Un problema derivado de una distribución injusta e ineficiente es el de cómo invertir.

Cuando hay libre mercado, la inversión la hacen los capitalistas arriesgando sus propios recursos y vigilando atentamente a aquellos en quienes delegan la administración empresarial, cuando no administran ellos personalmente. En el socialismo-estalinista es el Estado quien invierte, pero lo hace con recursos ajenos aparentemente infinitos —pues los extrae del pueblo—, y es incapaz para supervisar adecuadamente a los miles de funcionarios intermedios que “manichean” la inversión, tanto en grandes obras como en la cotidianidad empresarial.

Aun siendo gravísima la incapacidad estatal para valorar los recursos o supervisar a los subordinados, no es esa la dificultad más seria de la inversión en el socialismo-estalinista. El dilema fundamental —incluso insalvable— es de información. Sin precios de mercado se desconoce qué, cuánto, cuándo, dónde y de qué calidad demanda la producción, desconocimiento que conduce a un proceso acumulativo de malas inversiones y despilfarro, que explica cómo se han esfumado los miles de millones que en la URSS y Venezuela consiguió el castrismo.

Entre falta de motivación laboral y la incapacidad para que la inversión coordine oferta y demanda, seis décadas de revolución han reducido tanto el pastel a repartir que ya no hay ni cómo sostener los crónicamente bajos niveles de producción de las últimas tres décadas.
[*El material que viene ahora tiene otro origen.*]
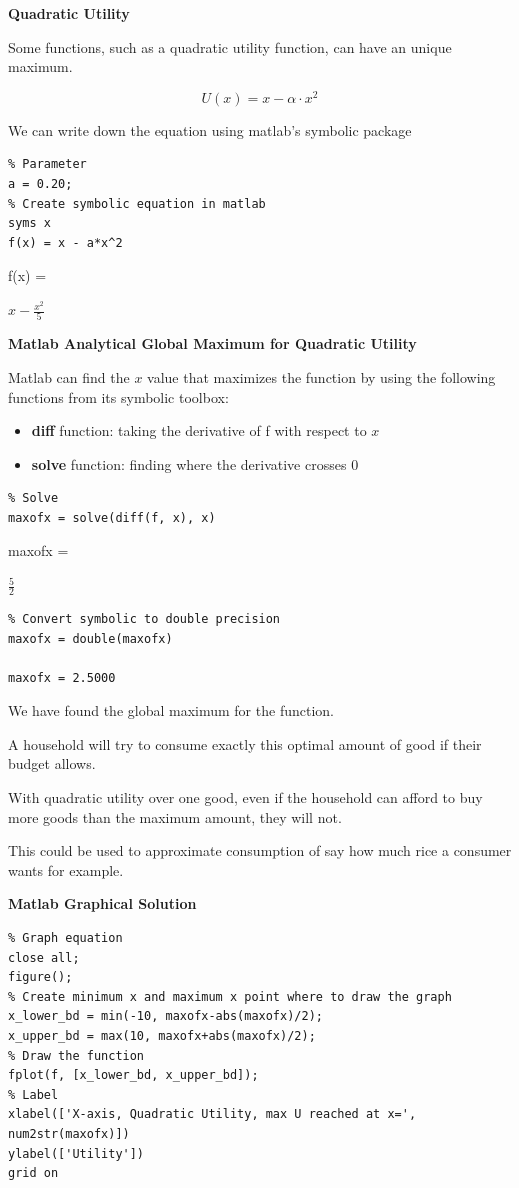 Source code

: \documentclass[
]{book}
\begin{document}
\textbf{Quadratic Utility}

Some functions, such as a quadratic utility function, can have an unique
maximum.

\[U(x)=x-\alpha \cdot x^2\]

We can write down the equation using matlab's symbolic package

\begin{verbatim}
% Parameter
a = 0.20;
% Create symbolic equation in matlab
syms x
f(x) = x - a*x^2
\end{verbatim}

f(x) =

\(\displaystyle x-\frac{x^2 }{5}\)

\textbf{Matlab Analytical Global Maximum for Quadratic Utility}

Matlab can find the \(x\) value that maximizes the function by using the
following functions from its symbolic toolbox:

\begin{itemize}
\item
  \textbf{diff} function: taking the derivative of f with respect to \(x\)
\item
  \textbf{solve} function: finding where the derivative crosses \(0\)
\end{itemize}

\begin{verbatim}
% Solve
maxofx = solve(diff(f, x), x)
\end{verbatim}

maxofx =

\(\displaystyle \frac{5}{2}\)

\begin{verbatim}
% Convert symbolic to double precision
maxofx = double(maxofx)

maxofx = 2.5000
\end{verbatim}

We have found the global maximum for the function.

A household will try to consume exactly this optimal amount of good if
their budget allows.

With quadratic utility over one good, even if the household can afford
to buy more goods than the maximum amount, they will not.

This could be used to approximate consumption of say how much rice a
consumer wants for example.

\textbf{Matlab Graphical Solution}

\begin{verbatim}
% Graph equation
close all;
figure();
% Create minimum x and maximum x point where to draw the graph
x_lower_bd = min(-10, maxofx-abs(maxofx)/2);
x_upper_bd = max(10, maxofx+abs(maxofx)/2);
% Draw the function
fplot(f, [x_lower_bd, x_upper_bd]);
% Label
xlabel(['X-axis, Quadratic Utility, max U reached at x=', num2str(maxofx)])
ylabel(['Utility'])
grid on
\end{verbatim}
\end{document}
El país es una maquinaria vieja sin piezas de repuesto.

Ahora, desesperado y de mala gana, el castrismo reduce (no sabemos si definitiva o temporalmente) el centralismo estalinista liberando recursos materiales y poder gerencial para que la distribución se haga más a nivel local y de empresas. Intentan así estimular la productividad, sin embargo, al no ceder la propiedad sobre los medios de producción, lo que están fomentando es una clase gerencial cortoplacista y un entramado corrupto que acelerará la descapitalización del sistema, como mismo las larvas aceleran la descomposición de un cadáver.

El castrismo es un edificio levantado sobre un error de diseño —el socialismo—, no solo siguiendo instrucciones equivocadas —las marxistas— con las peores herramientas —las estalinistas— sino que, además, el maestro de obras —Fidel Castro— antes de obtener el cargo decía que él no era constructor (“No he sido nunca ni soy comunista”, 1958), para luego comenzar poniendo falsos cimientos: “El pueblo de Cuba sabe que el Gobierno revolucionario no es comunista” (1959).

Mientras el mañana implique habitar ese edificio mal cimentado que se intenta apuntalar con reformas parciales, lo mejor que puede hacerse es huir (emigrar) antes de terminar aplastado por un pedazo de cornisa o un balcón. Cuba necesita nuevos fundamentos, pero para abrir el suelo y fundir los pilares del futuro hay que demoler las ruinas de esa obra que comenzó entre sangre y aplausos, y entre sangre y lágrimas se niega a bajar el telón.